§ What needs to be done
Output the lines from the top of the entries below to the line with "View -> Collect", both included, exactly and without pictures.

*** Record set Section Begins ***

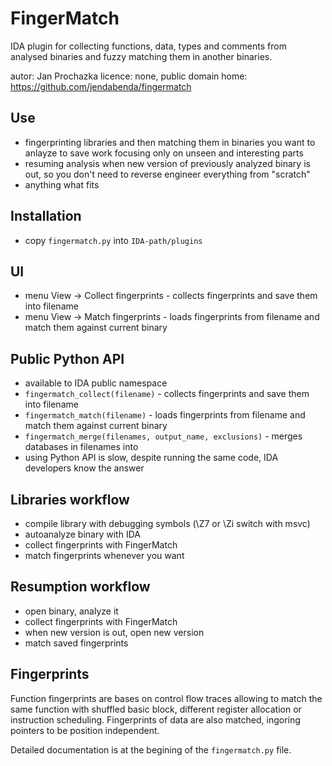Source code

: # FingerMatch

IDA plugin for collecting functions, data, types and comments from analysed binaries
and fuzzy matching them in another binaries.

autor: Jan Prochazka
licence: none, public domain
home: https://github.com/jendabenda/fingermatch


## Use
 * fingerprinting libraries and then matching them in binaries you want to anlayze to save work
   focusing only on unseen and interesting parts
 * resuming analysis when new version of previously analyzed binary is out, so you don't need to
   reverse engineer everything from "scratch"
 * anything what fits


## Installation
 * copy `fingermatch.py` into `IDA-path/plugins`


## UI
 * menu View -> Collect fingerprints - collects fingerprints and save them into filename
 * menu View -> Match fingerprints - loads fingerprints from filename and match them against
   current binary


## Public Python API
 * available to IDA public namespace
 * `fingermatch_collect(filename)` - collects fingerprints and save them into filename
 * `fingermatch_match(filename)` - loads fingerprints from filename and match them against current binary
 * `fingermatch_merge(filenames, output_name, exclusions)` - merges databases in filenames into
 * using Python API is slow, despite running the same code, IDA developers know the answer


## Libraries workflow
 * compile library with debugging symbols (\Z7 or \Zi switch with msvc)
 * autoanalyze binary with IDA
 * collect fingerprints with FingerMatch
 * match fingerprints whenever you want

## Resumption workflow
 * open binary, analyze it
 * collect fingerprints with FingerMatch
 * when new version is out, open new version
 * match saved fingerprints


## Fingerprints
Function fingerprints are bases on control flow traces allowing to match the same function with shuffled basic block, different register allocation or instruction scheduling. Fingerprints of data are also matched, ingoring pointers to be position independent.

Detailed documentation is at the begining of the `fingermatch.py` file.
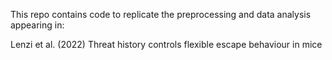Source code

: This repo contains code to replicate the preprocessing and data analysis appearing in:

Lenzi et al. (2022) Threat history controls flexible escape behaviour in mice
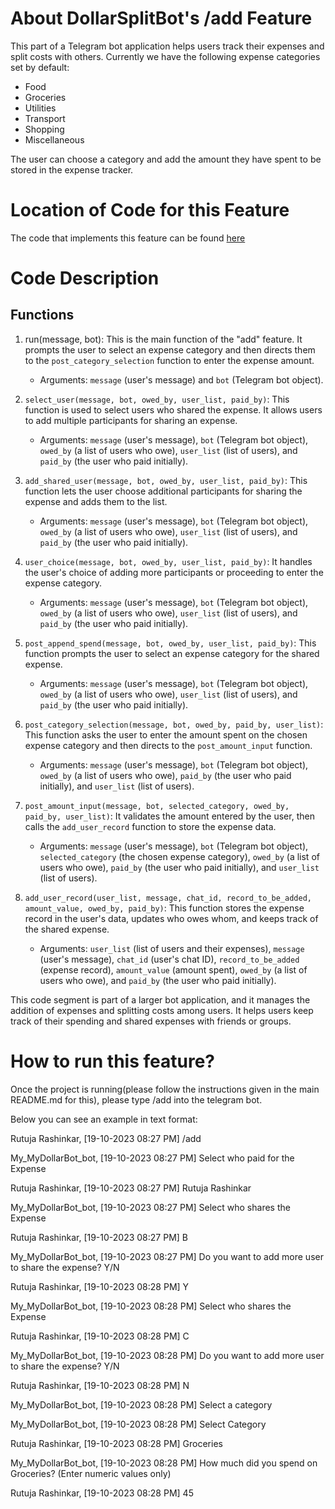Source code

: # About DollarSplitBot's /add Feature
This part of a Telegram bot application helps users track their expenses and split costs with others.
Currently we have the following expense categories set by default:

- Food
- Groceries
- Utilities
- Transport
- Shopping
- Miscellaneous

The user can choose a category and add the amount they have spent to be stored in the expense tracker.

# Location of Code for this Feature
The code that implements this feature can be found [here](https://github.com/shonilbhide/dollar_bot/blob/main/code/add.py)

# Code Description
## Functions

1. run(message, bot):
This is the main function of the "add" feature. It prompts the user to select an expense category and then directs them to the `post_category_selection` function to enter the expense amount.
   - Arguments: `message` (user's message) and `bot` (Telegram bot object).
2. `select_user(message, bot, owed_by, user_list, paid_by)`:
This function is used to select users who shared the expense. It allows users to add multiple participants for sharing an expense.
   - Arguments: `message` (user's message), `bot` (Telegram bot object), `owed_by` (a list of users who owe), `user_list` (list of users), and `paid_by` (the user who paid initially).

3. `add_shared_user(message, bot, owed_by, user_list, paid_by)`:
This function lets the user choose additional participants for sharing the expense and adds them to the list.
   - Arguments: `message` (user's message), `bot` (Telegram bot object), `owed_by` (a list of users who owe), `user_list` (list of users), and `paid_by` (the user who paid initially).

4. `user_choice(message, bot, owed_by, user_list, paid_by)`:
It handles the user's choice of adding more participants or proceeding to enter the expense category.
   - Arguments: `message` (user's message), `bot` (Telegram bot object), `owed_by` (a list of users who owe), `user_list` (list of users), and `paid_by` (the user who paid initially).

5. `post_append_spend(message, bot, owed_by, user_list, paid_by)`:
This function prompts the user to select an expense category for the shared expense.
   - Arguments: `message` (user's message), `bot` (Telegram bot object), `owed_by` (a list of users who owe), `user_list` (list of users), and `paid_by` (the user who paid initially).

6. `post_category_selection(message, bot, owed_by, paid_by, user_list)`:
This function asks the user to enter the amount spent on the chosen expense category and then directs to the `post_amount_input` function.
   - Arguments: `message` (user's message), `bot` (Telegram bot object), `owed_by` (a list of users who owe), `paid_by` (the user who paid initially), and `user_list` (list of users).

7. `post_amount_input(message, bot, selected_category, owed_by, paid_by, user_list)`:
It validates the amount entered by the user, then calls the `add_user_record` function to store the expense data.
   - Arguments: `message` (user's message), `bot` (Telegram bot object), `selected_category` (the chosen expense category), `owed_by` (a list of users who owe), `paid_by` (the user who paid initially), and `user_list` (list of users).

8. `add_user_record(user_list, message, chat_id, record_to_be_added, amount_value, owed_by, paid_by)`:
This function stores the expense record in the user's data, updates who owes whom, and keeps track of the shared expense.
   - Arguments: `user_list` (list of users and their expenses), `message` (user's message), `chat_id` (user's chat ID), `record_to_be_added` (expense record), `amount_value` (amount spent), `owed_by` (a list of users who owe), and `paid_by` (the user who paid initially).

This code segment is part of a larger bot application, and it manages the addition of expenses and splitting costs among users. It helps users keep track of their spending and shared expenses with friends or groups.

# How to run this feature?
Once the project is running(please follow the instructions given in the main README.md for this), please type /add into the telegram bot.

Below you can see an example in text format:

Rutuja Rashinkar, [19-10-2023 08:27 PM]
/add

My_MyDollarBot_bot, [19-10-2023 08:27 PM]
Select who paid for the Expense

Rutuja Rashinkar, [19-10-2023 08:27 PM]
Rutuja Rashinkar

My_MyDollarBot_bot, [19-10-2023 08:27 PM]
Select who shares the Expense

Rutuja Rashinkar, [19-10-2023 08:27 PM]
B

My_MyDollarBot_bot, [19-10-2023 08:27 PM]
Do you want to add more user to share the expense? Y/N

Rutuja Rashinkar, [19-10-2023 08:28 PM]
Y

My_MyDollarBot_bot, [19-10-2023 08:28 PM]
Select who shares the Expense

Rutuja Rashinkar, [19-10-2023 08:28 PM]
C

My_MyDollarBot_bot, [19-10-2023 08:28 PM]
Do you want to add more user to share the expense? Y/N

Rutuja Rashinkar, [19-10-2023 08:28 PM]
N

My_MyDollarBot_bot, [19-10-2023 08:28 PM]
Select a category

My_MyDollarBot_bot, [19-10-2023 08:28 PM]
Select Category

Rutuja Rashinkar, [19-10-2023 08:28 PM]
Groceries

My_MyDollarBot_bot, [19-10-2023 08:28 PM]
How much did you spend on Groceries? 
(Enter numeric values only)

Rutuja Rashinkar, [19-10-2023 08:28 PM]
45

*** Record set Section Ends ***

§ Response for this exercise
Source code

: # FingerMatch

IDA plugin for collecting functions, data, types and comments from analysed binaries
and fuzzy matching them in another binaries.

autor: Jan Prochazka
licence: none, public domain
home: https://github.com/jendabenda/fingermatch


## Use
 * fingerprinting libraries and then matching them in binaries you want to anlayze to save work
   focusing only on unseen and interesting parts
 * resuming analysis when new version of previously analyzed binary is out, so you don't need to
   reverse engineer everything from "scratch"
 * anything what fits


## Installation
 * copy `fingermatch.py` into `IDA-path/plugins`


## UI
 * menu View -> Collect fingerprints - collects fingerprints and save them into filename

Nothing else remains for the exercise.